First, you will want to retrieve the total number of pages for our document collections via:
GET /articles/pages
or
GET /filteredArticles/pages
A response will look like this:
GET /filteredArticles/pages HTTP/1.1
Accept: */*
Accept-Encoding: gzip, deflate
Connection: keep-alive
Host: cmts4.f4.htw-berlin.de:8080
User-Agent: HTTPie/0.9.8
HTTP/1.1 200
Content-Type: application/json;charset=UTF-8
Date: Wed, 28 Jun 2017 20:38:23 GMT
Transfer-Encoding: chunked
{
"pages": 239
}
The first page is always 0.
You can query the API via HTTP like this:
GET /articles/page/<pageNumber>
or this:
GET /filteredArticles/page/<pageNumber>
to retrieve a specific page of articles or filtered articles respectively.
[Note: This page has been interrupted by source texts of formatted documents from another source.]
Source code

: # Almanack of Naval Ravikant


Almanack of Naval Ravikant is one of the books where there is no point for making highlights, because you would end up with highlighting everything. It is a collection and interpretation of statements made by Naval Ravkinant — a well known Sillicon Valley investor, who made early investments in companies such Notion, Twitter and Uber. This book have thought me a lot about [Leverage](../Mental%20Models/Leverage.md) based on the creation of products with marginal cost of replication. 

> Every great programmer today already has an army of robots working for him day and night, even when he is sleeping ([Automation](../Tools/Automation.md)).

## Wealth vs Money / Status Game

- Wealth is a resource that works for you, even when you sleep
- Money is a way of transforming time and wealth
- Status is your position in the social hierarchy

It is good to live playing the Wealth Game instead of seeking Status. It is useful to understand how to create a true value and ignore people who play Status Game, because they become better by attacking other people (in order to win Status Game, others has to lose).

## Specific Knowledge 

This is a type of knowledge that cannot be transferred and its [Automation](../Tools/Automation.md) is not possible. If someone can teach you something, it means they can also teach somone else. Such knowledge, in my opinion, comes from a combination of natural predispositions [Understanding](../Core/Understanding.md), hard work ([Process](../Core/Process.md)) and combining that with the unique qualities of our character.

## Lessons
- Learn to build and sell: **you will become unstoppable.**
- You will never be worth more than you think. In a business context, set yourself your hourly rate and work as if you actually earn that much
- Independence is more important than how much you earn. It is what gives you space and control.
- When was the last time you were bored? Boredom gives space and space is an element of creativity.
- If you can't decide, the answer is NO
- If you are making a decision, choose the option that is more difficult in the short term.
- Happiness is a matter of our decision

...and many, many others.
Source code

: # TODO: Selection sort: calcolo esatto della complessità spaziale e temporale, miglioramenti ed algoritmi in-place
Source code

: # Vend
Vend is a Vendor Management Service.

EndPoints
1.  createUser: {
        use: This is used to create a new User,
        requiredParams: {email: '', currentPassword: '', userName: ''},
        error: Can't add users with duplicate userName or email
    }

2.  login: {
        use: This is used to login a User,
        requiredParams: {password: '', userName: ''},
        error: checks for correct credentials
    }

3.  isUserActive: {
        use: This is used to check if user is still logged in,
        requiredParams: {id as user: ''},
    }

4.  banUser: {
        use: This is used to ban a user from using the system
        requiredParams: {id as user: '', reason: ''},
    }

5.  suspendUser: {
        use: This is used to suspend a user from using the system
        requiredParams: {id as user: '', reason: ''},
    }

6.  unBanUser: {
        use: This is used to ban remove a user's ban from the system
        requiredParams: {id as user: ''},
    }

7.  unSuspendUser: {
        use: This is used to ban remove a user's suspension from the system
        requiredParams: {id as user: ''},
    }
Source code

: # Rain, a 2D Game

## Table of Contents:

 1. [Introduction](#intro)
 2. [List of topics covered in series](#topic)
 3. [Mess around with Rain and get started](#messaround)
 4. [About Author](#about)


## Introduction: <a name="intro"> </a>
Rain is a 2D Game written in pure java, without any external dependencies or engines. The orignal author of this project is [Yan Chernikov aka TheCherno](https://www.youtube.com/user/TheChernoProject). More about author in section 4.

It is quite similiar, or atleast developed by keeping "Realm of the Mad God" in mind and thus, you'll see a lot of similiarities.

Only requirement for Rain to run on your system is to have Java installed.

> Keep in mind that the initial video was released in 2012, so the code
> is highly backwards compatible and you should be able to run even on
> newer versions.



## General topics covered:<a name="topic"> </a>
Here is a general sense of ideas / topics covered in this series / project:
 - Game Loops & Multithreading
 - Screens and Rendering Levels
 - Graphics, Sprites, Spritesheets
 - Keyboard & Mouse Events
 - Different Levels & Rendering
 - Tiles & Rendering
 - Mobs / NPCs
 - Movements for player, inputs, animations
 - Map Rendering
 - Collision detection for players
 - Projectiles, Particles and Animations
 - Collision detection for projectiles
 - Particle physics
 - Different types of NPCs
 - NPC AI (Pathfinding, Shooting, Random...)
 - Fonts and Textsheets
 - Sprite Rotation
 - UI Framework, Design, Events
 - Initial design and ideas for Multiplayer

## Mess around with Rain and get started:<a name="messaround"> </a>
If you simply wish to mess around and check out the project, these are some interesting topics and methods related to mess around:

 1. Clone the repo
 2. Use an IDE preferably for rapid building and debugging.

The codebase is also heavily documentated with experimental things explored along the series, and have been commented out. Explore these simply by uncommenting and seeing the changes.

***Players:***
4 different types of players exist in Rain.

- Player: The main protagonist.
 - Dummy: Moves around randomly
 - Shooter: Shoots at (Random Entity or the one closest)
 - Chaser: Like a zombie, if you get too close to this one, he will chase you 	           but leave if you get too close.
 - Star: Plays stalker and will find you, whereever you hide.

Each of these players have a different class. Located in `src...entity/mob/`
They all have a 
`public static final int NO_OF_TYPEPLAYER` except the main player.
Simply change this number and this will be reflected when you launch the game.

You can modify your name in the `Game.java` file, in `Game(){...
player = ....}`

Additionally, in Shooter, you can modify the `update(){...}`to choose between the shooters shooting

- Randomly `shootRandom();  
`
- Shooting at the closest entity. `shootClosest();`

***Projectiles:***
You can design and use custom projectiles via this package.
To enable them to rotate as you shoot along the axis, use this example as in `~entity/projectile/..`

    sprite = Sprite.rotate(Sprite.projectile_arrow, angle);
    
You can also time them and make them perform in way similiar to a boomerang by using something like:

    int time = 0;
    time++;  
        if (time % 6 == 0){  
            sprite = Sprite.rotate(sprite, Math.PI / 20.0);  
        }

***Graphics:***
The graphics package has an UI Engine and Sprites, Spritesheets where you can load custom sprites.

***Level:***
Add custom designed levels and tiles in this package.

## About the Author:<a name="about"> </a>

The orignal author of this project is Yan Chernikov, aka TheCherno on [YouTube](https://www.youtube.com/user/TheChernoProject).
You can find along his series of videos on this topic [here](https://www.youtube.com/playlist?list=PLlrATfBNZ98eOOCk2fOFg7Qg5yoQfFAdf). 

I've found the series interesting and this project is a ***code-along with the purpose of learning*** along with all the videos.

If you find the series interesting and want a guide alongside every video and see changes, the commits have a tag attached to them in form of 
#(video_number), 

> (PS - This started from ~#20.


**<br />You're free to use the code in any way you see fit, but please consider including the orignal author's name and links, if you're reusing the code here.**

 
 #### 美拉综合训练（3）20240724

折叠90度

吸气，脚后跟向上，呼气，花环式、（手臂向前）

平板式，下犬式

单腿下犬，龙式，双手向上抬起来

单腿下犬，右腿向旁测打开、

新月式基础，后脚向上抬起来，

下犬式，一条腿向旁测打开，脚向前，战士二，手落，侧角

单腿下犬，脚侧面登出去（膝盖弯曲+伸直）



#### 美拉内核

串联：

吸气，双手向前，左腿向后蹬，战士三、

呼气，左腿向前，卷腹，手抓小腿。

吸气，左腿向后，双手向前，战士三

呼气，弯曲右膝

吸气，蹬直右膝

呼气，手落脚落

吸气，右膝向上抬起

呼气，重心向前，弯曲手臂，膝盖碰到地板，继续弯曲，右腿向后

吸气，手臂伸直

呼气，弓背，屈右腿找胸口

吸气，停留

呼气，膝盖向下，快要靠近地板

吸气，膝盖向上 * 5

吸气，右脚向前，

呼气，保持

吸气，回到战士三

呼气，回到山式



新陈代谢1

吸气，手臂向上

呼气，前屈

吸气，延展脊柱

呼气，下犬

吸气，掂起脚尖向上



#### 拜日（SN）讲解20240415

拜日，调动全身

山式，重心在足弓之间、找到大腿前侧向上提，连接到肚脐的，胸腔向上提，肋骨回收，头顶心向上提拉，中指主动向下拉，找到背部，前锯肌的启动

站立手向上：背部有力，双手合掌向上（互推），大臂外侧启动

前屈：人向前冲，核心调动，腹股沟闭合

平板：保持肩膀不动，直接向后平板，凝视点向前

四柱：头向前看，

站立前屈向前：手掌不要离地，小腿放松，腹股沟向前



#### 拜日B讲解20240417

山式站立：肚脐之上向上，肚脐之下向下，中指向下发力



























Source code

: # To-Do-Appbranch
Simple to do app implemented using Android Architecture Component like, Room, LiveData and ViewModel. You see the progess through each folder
A response will look like this:
GET /filteredArticles/page/100 HTTP/1.1
Accept: */*
Accept-Encoding: gzip, deflate
Connection: keep-alive
Host: cmts4.f4.htw-berlin.de:8080
User-Agent: HTTPie/0.9.8
HTTP/1.1 200
Content-Type: application/json;charset=UTF-8
Date: Mon, 26 Jun 2017 19:02:56 GMT
Transfer-Encoding: chunked
which will serve a json list of a hundered (or so) objects like this:
[
{
"DuplicateIDs": ["74d98c2f-3f7b-2c50-a897-30ca49393fa5", "f84b2e95-f4fe-026c-7c58-0875be120f83"],
"adresse": "some street",
"bezirk": "some precinct",
"einsatzkraefte": {"object": "of some relief forces"},
"ereigniszeitpunkt": "maybe a timestamp",
"id": "67a1591b-7e71-effd-fa5d-772173cf7c12",
"inhalt": "some content",
"kategorie": "a category",
"meldungszeitpunkt": "another timestamp",
"ortsteil": "district",
"referenzmeldungen": ["a reference", "another reference"],
"titel": "a title",
"url": "a url",
"zeitung": "a journal"
},
{
"DuplicateIDs": [],
"...": "..."
}
]
- build REST client to fetch article collection
- add persistence layer (MongoDB ?)
- init articles to mongo
- implement REST API w/ pagination to serve filtered data set (Spring Boot)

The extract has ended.